◆ Exercise instructions: Your result should be the lines holding the word "could", copied from the entries below.
═════ Data to examine ═════
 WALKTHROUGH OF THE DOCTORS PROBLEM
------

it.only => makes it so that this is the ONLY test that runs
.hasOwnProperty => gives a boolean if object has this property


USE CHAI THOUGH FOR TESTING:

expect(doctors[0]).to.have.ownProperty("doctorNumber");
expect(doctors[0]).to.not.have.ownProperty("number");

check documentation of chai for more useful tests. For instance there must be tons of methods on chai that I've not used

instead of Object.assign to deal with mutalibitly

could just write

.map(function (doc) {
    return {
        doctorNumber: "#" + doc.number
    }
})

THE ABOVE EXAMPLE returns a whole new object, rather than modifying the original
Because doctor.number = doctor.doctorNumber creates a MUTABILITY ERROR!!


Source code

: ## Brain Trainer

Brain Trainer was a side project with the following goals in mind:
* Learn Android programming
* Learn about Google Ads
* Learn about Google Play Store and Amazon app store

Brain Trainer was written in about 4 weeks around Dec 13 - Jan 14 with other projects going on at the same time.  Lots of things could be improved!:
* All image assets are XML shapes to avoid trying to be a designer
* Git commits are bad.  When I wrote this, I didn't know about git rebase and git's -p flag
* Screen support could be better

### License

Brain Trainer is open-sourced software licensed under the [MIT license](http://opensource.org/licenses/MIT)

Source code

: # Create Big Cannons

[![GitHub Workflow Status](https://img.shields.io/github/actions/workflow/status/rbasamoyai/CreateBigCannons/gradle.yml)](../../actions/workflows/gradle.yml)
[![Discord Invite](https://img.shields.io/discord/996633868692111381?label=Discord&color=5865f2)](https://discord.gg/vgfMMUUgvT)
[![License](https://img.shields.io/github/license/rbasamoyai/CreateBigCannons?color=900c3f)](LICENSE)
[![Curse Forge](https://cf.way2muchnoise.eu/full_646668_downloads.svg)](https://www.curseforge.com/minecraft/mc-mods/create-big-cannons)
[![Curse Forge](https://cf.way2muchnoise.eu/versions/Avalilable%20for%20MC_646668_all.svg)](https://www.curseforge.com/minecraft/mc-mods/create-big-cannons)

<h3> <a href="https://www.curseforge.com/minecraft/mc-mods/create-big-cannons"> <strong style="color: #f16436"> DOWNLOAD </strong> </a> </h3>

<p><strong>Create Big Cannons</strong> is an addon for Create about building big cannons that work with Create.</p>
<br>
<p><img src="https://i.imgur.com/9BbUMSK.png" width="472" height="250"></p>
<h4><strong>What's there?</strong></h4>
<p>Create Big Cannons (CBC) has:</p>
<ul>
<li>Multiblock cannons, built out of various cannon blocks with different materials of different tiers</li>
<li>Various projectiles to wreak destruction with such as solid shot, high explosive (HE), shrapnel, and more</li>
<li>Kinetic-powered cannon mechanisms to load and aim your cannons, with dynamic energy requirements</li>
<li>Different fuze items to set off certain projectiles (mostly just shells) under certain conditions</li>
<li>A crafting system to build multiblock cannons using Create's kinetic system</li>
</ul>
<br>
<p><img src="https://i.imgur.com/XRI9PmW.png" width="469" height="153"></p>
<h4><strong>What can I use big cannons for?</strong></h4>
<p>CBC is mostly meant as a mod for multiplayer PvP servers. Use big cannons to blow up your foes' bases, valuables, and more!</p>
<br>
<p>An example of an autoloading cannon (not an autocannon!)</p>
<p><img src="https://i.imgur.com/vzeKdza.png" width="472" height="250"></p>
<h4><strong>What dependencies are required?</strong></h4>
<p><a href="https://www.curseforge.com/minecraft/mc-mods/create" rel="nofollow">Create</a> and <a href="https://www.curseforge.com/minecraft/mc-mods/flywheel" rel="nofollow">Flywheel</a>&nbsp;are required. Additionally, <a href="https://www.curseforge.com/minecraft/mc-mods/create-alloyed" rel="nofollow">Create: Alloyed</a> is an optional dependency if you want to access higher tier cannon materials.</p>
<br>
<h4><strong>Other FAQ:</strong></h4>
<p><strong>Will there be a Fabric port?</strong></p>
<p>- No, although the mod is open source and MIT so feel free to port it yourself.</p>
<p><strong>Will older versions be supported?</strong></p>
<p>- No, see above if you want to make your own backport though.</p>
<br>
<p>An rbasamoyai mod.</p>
═════
◆ Written solution:
could just write
Brain Trainer was written in about 4 weeks around Dec 13 - Jan 14 with other projects going on at the same time.  Lots of things could be improved!:
* Screen support could be better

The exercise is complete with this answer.